Server is sitting in the 'booting' state forever The rightlink process transitions from 'booting' to 'operational' and may not be starting or authenticating with the platform. See troubleshooting tips for RightLink 10 is not starting at boot (install-at-boot or custom-image use-cases).
RightLink 10 is not starting at boot (install-at-boot or custom-image use-cases)
  • Verify that the instance has the expected user-data (see below)
  • Verify that cloud-init (Linux)/userdata-fetcher (Windows) has produced the identity file /var/lib/rightscale-identity (Linux) or C:\ProgramData\RightScale\RightLink\rightscale-identity on the instance
  • If the identity file is missing
    • Linux: look that the raw user-data has been pulled-in by cloud-init in /var/lib/cloud/instance/user-data.txt
    • check the cloud-init log files in /var/log (they're very long and failures are difficult to spot)
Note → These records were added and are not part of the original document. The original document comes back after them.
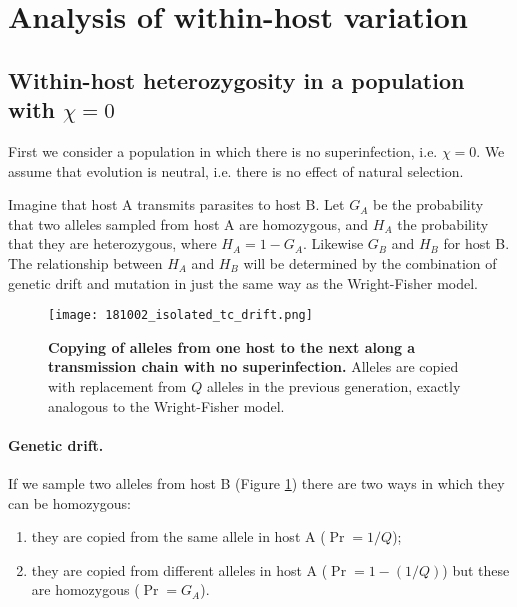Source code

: \documentclass[_main.tex]{subfiles}
\begin{document}

\section{Analysis of within-host variation}

\subsection{Within-host heterozygosity in a population with $\chi=0$}
\label{supp_whh_chi_0}

First we consider a population in which there is no superinfection, i.e. $\chi = 0$.  We assume that evolution is neutral, i.e. there is no effect of natural selection.  

Imagine that host A transmits parasites to host B. Let $G_A$ be the probability that two alleles sampled from host A are homozygous, and $H_A$ the probability that they are heterozygous, where $H_A = 1 - G_A$.  Likewise $G_B$ and $H_B$ for host B.  The relationship between $H_A$ and $H_B$ will be determined by the combination of genetic drift and mutation in just the same way as the Wright-Fisher model.   

\begin{figure}[h!]
\centering
\texttt{[image: 181002\_isolated\_tc\_drift.png]}
\caption{\textbf{Copying of alleles from one host to the next along a transmission chain with no superinfection.}  Alleles are copied with replacement from $Q$ alleles in the previous generation, exactly analogous to the Wright-Fisher model.}
\label{fig:supp_hahb}
\end{figure}

\paragraph{Genetic drift.}  If we sample two alleles from host B (Figure \ref{fig:supp_hahb}) there are two ways in which they can be homozygous:

\begin{enumerate}[noitemsep]

\item they are copied from the same allele in host A ($ \Pr = 1 / Q $);
\item they are copied from different alleles in host A ($\Pr = 1 - (1/Q) $) but these are homozygous ($\Pr = G_A$).

\end{enumerate}
 
\end{document}
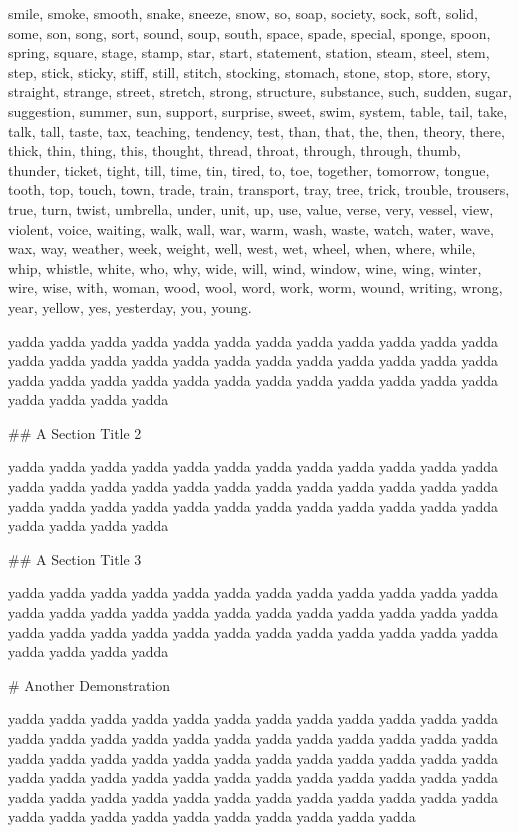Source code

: \begin{multicols}{2}
smile, smoke, smooth, snake, sneeze, snow, so, soap, society, sock, soft,
solid, some, son, song, sort, sound, soup, south, space, spade, special,
sponge, spoon, spring, square, stage, stamp, star, start, statement, station,
steam, steel, stem, step, stick, sticky, stiff, still, stitch, stocking,
stomach, stone, stop, store, story, straight, strange, street, stretch,
strong, structure, substance, such, sudden, sugar, suggestion, summer, sun,
support, surprise, sweet, swim, system, table, tail, take, talk, tall, taste,
tax, teaching, tendency, test, than, that, the, then, theory, there, thick,
thin, thing, this, thought, thread, throat, through, through, thumb, thunder,
ticket, tight, till, time, tin, tired, to, toe, together, tomorrow, tongue,
tooth, top, touch, town, trade, train, transport, tray, tree, trick, trouble,
trousers, true, turn, twist, umbrella, under, unit, up, use, value, verse,
very, vessel, view, violent, voice, waiting, walk, wall, war, warm, wash,
waste, watch, water, wave, wax, way, weather, week, weight, well, west, wet,
wheel, when, where, while, whip, whistle, white, who, why, wide, will, wind,
window, wine, wing, winter, wire, wise, with, woman, wood, wool, word, work,
worm, wound, writing, wrong, year, yellow, yes, yesterday, you, young.\mktsShowpar\par
yadda yadda yadda yadda yadda yadda yadda yadda yadda yadda
yadda yadda yadda yadda yadda yadda yadda yadda yadda yadda
yadda yadda yadda yadda yadda yadda yadda yadda yadda yadda
yadda yadda yadda yadda yadda yadda yadda yadda yadda yadda\mktsShowpar\par
\#\# A Section Title 2 \mktsShowpar\par
yadda yadda yadda yadda yadda yadda yadda yadda yadda yadda
yadda yadda yadda yadda yadda yadda yadda yadda yadda yadda
yadda yadda yadda yadda yadda yadda yadda yadda yadda yadda
yadda yadda yadda yadda yadda yadda yadda yadda yadda yadda\mktsShowpar\par
\#\# A Section Title 3 \mktsShowpar\par
yadda yadda yadda yadda yadda yadda yadda yadda yadda yadda
yadda yadda yadda yadda yadda yadda yadda yadda yadda yadda
yadda yadda yadda yadda yadda yadda yadda yadda yadda yadda
yadda yadda yadda yadda yadda yadda yadda yadda yadda yadda\mktsShowpar\par
\# Another Demonstration\mktsShowpar\par
yadda yadda yadda yadda yadda yadda yadda yadda yadda yadda
yadda yadda yadda yadda yadda yadda yadda yadda yadda yadda
yadda yadda yadda yadda yadda yadda yadda yadda yadda yadda
yadda yadda yadda yadda yadda yadda yadda yadda yadda yadda
yadda yadda yadda yadda yadda yadda yadda yadda yadda yadda
yadda yadda yadda yadda yadda yadda yadda yadda yadda yadda
yadda yadda yadda yadda yadda yadda yadda yadda yadda yadda\mktsShowpar\par


\end{multicols}
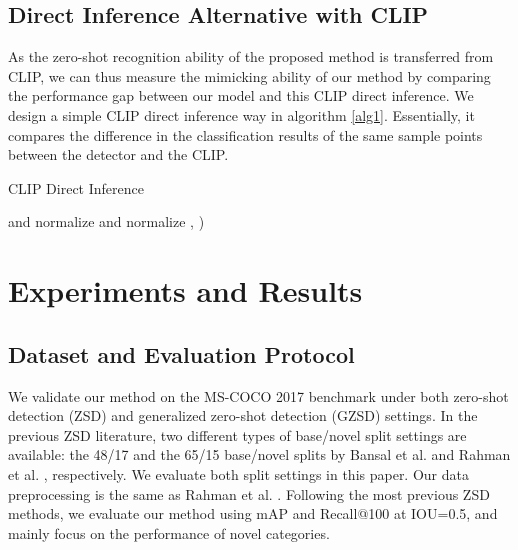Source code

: \documentclass[10pt,twocolumn,letterpaper]{article}
\begin{document}
\subsection{Direct Inference Alternative with CLIP}
As the zero-shot recognition ability of the proposed method is transferred from CLIP, we can thus measure the mimicking ability of our method by comparing the performance gap between our model and this CLIP direct inference. We design a simple CLIP direct inference way in algorithm \ref{alg1}. Essentially, it compares the difference in the classification results of the same sample points between the detector and the CLIP.

\vspace{-0.4em}

\begin{algorithm}
\caption{CLIP Direct Inference}
\label{alg1}
 and normalize\;
\For{}
{\;
\; 
 and normalize\;
\;
, )\;}
\end{algorithm}
\vspace{-2.0em}



\section{Experiments and Results}
\subsection{Dataset and Evaluation Protocol}
We validate our method on the MS-COCO 2017 benchmark under both zero-shot detection (ZSD) and generalized zero-shot detection (GZSD) settings. In the previous ZSD literature, two different types of base/novel split settings are available: the 48/17 and the 65/15 base/novel splits by Bansal et al. \cite{bansal2018zero} and Rahman et al. \cite{rahman2020improved}, respectively. We evaluate both split settings in this paper. Our data preprocessing is the same as Rahman et al. \cite{zareian2021open}. Following the most previous ZSD methods, we evaluate our method using mAP and Recall@100 at IOU=0.5, and mainly focus on the performance of novel categories.  
\end{document}
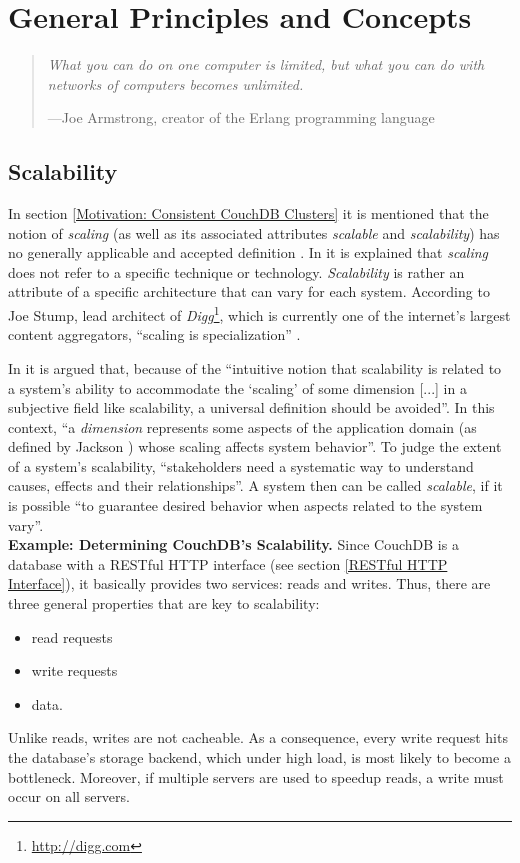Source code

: \chapter{General Principles and Concepts}

\begin{quote}
{\itshape
What you can do on one computer is limited, but what you can do with networks of computers becomes unlimited.
}

\hspace{1em}---Joe Armstrong, creator of the Erlang programming language \cite[p.~20]{Arm07}\\
\end{quote}

\section{Scalability}
\label{Scalability}

In section \ref{Motivation: Consistent CouchDB Clusters} it is mentioned that the notion of \emph{scaling} (as well as its associated attributes \emph{scalable} and \emph{scalability}) has no generally applicable and accepted definition \cite{Hil90}. In \cite[p.~145]{ASL10} it is explained that \emph{scaling} does not refer to a specific technique or technology. \emph{Scalability} is rather an attribute of a specific architecture that can vary for each system. According to Joe Stump, lead architect of \emph{Digg}\footnote{\url{http://digg.com}}, which is currently one of the internet's largest content aggregators, ``scaling is specialization'' \cite{Wat08}.

In \cite{DRW06} it is argued that, because of the ``intuitive notion that scalability is related to a system's ability to accommodate the `scaling' of some dimension [...] in a subjective field like scalability, a universal definition should be avoided''. In this context, ``a \emph{dimension} represents some aspects of the application domain (as defined by Jackson \cite{Jac95}) whose scaling affects system behavior''. To judge the extent of a system's scalability, ``stakeholders need a systematic way to understand causes, effects and their relationships''. A system then can be called \emph{scalable}, if it is possible ``to guarantee desired behavior when aspects related to the system vary''.\\

\noindent
{\bf Example: Determining CouchDB's Scalability.}
Since CouchDB is a database with a RESTful HTTP interface (see section \ref{RESTful HTTP Interface}), it basically provides two services: reads and writes.
Thus, there are three general properties that are key to scalability:
\begin{itemize}
	\item read requests
	\item write requests
	\item data.
\end{itemize}
\noindent
Unlike reads, writes are not cacheable. As a consequence, every write request hits the database's storage backend, which under high load, is most likely to become a bottleneck. Moreover, if multiple servers are used to speedup reads, a write must occur on all servers.

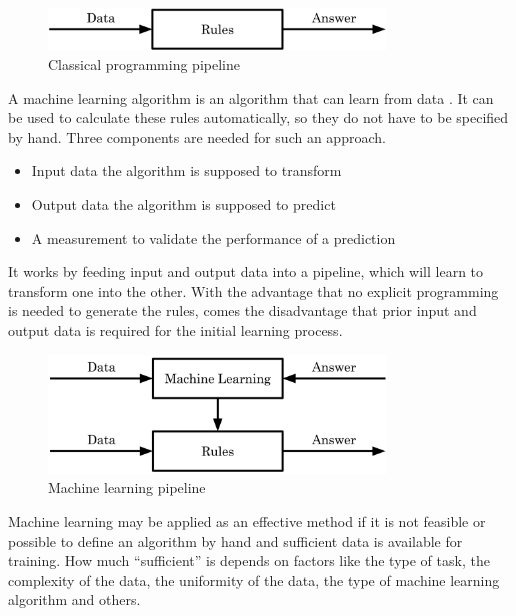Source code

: \begin{figure}[H]
\centering
\par
\includegraphics[width=0.8\textwidth]{imgs/classic_prog.png}
\caption{Classical programming pipeline}
\par
\end{figure}

A machine learning algorithm is an algorithm that can learn from data \cite{Goodfellow2016}. It can be used to calculate these rules automatically, so they do not have to be specified by hand. Three components are needed for such an approach.

\begin{itemize}
\item Input data the algorithm is supposed to transform
\item Output data the algorithm is supposed to predict
\item A measurement to validate the performance of a prediction
\end{itemize}

It works by feeding input and output data into a pipeline, which will learn to transform one into the other. With the advantage that no explicit programming is needed to generate the rules, comes the disadvantage that prior input and output data is required for the initial learning process.

\begin{figure}[H]
\centering
\par
\includegraphics[width=0.8\textwidth]{imgs/ml_pipeline.png}
\caption{Machine learning pipeline}
\par
\end{figure}

Machine learning may be applied as an effective method if it is not feasible or possible to define an algorithm by hand and sufficient data is available for training. How much “sufficient” is depends on factors like the type of task, the complexity of the data, the uniformity of the data, the type of machine learning algorithm and others.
    • If log files are present, make sure the right cloud-init is installed
    • if no log files are present, cloud-init is not installed; if user-data was not pulled in either cloud-init is lacking the module for your cloud or user-data was not produced due to missing tags on the MCI/server
    • Windows: Verify that the userdata-fetcher service ran correctly. Check logs in C:\Program Files\RightScale\RightLink\Logs\userdata-fetcher.log.
    • If no logs are present, RightLink was not pre-installed. Note the install-at-boot use case isn't yet supported for Windows
  • If /var/lib/rightscale-identity is present and has the correct values (double-check against the Server's info page in the case of stop and start)
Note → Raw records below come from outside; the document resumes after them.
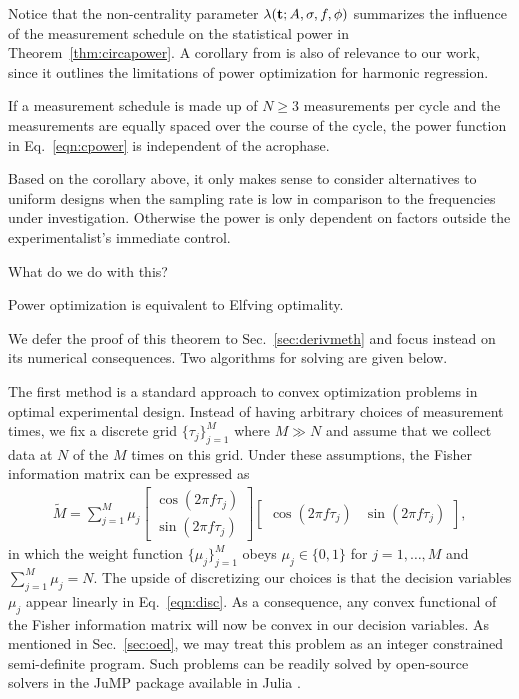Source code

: \documentclass{article}
\begin{document}
Notice that the non-centrality parameter $\lambda(\mathbf{t};A,\sigma,f,\phi)$  summarizes the influence of the measurement schedule on the statistical power in Theorem~\ref{thm:circapower}. A corollary from \cite{wei2023circpower} is also of relevance to our work, since it outlines the limitations of power optimization for harmonic regression.
\begin{corollary}\label{cor:unif}
If a measurement schedule is made up of $N\geq3$ measurements per cycle and the measurements are equally spaced over the course of the cycle, the power function in Eq.~\eqref{eqn:cpower} is independent of the acrophase.
\end{corollary}
Based on the corollary above, it only makes sense to consider alternatives to uniform designs when the sampling rate is low in comparison to the frequencies under investigation. Otherwise the power is only dependent on factors outside the experimentalist's immediate control. 


What do we do with this?
\begin{theorem}
Power optimization is equivalent to Elfving optimality.
\end{theorem}
We defer the proof of this theorem to Sec.~\ref{sec:derivmeth} and focus instead on its numerical consequences. Two algorithms for solving are given below.

The first method is a standard approach to convex optimization problems in optimal experimental design. Instead of having arbitrary choices of measurement times, we fix a discrete grid $\{\tau_{j}\}_{j=1}^{M}$ where $M\gg N$ and assume that we collect data at $N$ of the $M$ times on this grid. Under these assumptions, the Fisher information matrix can be expressed as
\begin{align}
 \tilde{M} = \sum_{j=1}^{M}  \mu_j \begin{bmatrix}
        \cos(2\pi f \tau_j)\\ 
        \sin(2\pi f \tau_j)
    \end{bmatrix}
    \begin{bmatrix} \cos(2\pi f \tau_j) & \sin(2\pi f \tau_j) \end{bmatrix},\label{eqn:disc}
\end{align}
in which the weight function $\{\mu_{j}\}_{j=1}^{M}$ obeys $\mu_{j}\in \{0,1\}$ for $j=1,\ldots, M$ and $ \sum_{j=1}^{M} \mu_{j} = N$. 
The upside of discretizing our choices is that the decision variables $\mu_{j}$ appear linearly in Eq.~\eqref{eqn:disc}. As a consequence, any convex functional of the Fisher information matrix will now be convex in our decision variables. As mentioned in Sec.~\ref{sec:oed}, we may treat this problem as an integer constrained semi-definite program. Such problems can be readily solved by open-source solvers in the JuMP package available in Julia \cite{Lubin2023}.
\end{document}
    • Linux: check that the installation of RightLink 10 was successful in /var/log/rightlink.log
    • check the log of the OS' init system, for example, /var/log/upstart/rightlink.log or journalctl -u rightlink
    • check to make sure cloud-init runs user-scripts on every boot in /etc/cloud/cloud.cfg and that cloud-init runs before RightLink
    • Windows: Check installation and run logs in C:\Program Files\RightScale\RightLink\Logs\.
RightLink 10 is not starting in an enable-running use-case The enable script logs to /var/log/rightlink.log on Linux and c:\Program Files\RightScale\RightLink\Logs\install.log on Windows.
Boot/operational scripts are not running Check the following audit entries in the Cloud Management dashboard:
  • Each runlist/script execution creates an audit entry with the output (stderr & stdout) of the script. On success, such an audit entry is labeled something like Completed: RL10 Linux Wait For EIP, RL10 Linux Collectd
  • RightLink 10 also produces an audit entry with its own execution log (the same one you may find at /var/log/upstart/rightlink.log or C:\Program Files\RightScale\RightLink\Logs\rightlink.log). This audit entry is called something like RightLink 10.3.1 log pid 1251 where '10.3.1' is the version of RightLink 10 and '1251' is the process id (this is helpful when restarting RightLink 10 or rebooting)
  • Restarting the RightLink service should help clear the issue
  • See some sample RightLink 10 log snippets below
Scripts are not executing and/or shows as queued forever in the Cloud Management dashboard Scripts are executed on a (logical) thread, meaning that successive scripts that use the same thread run sequentially. This means that if a script is stuck, i.e. not exiting, then that blocks future scripts.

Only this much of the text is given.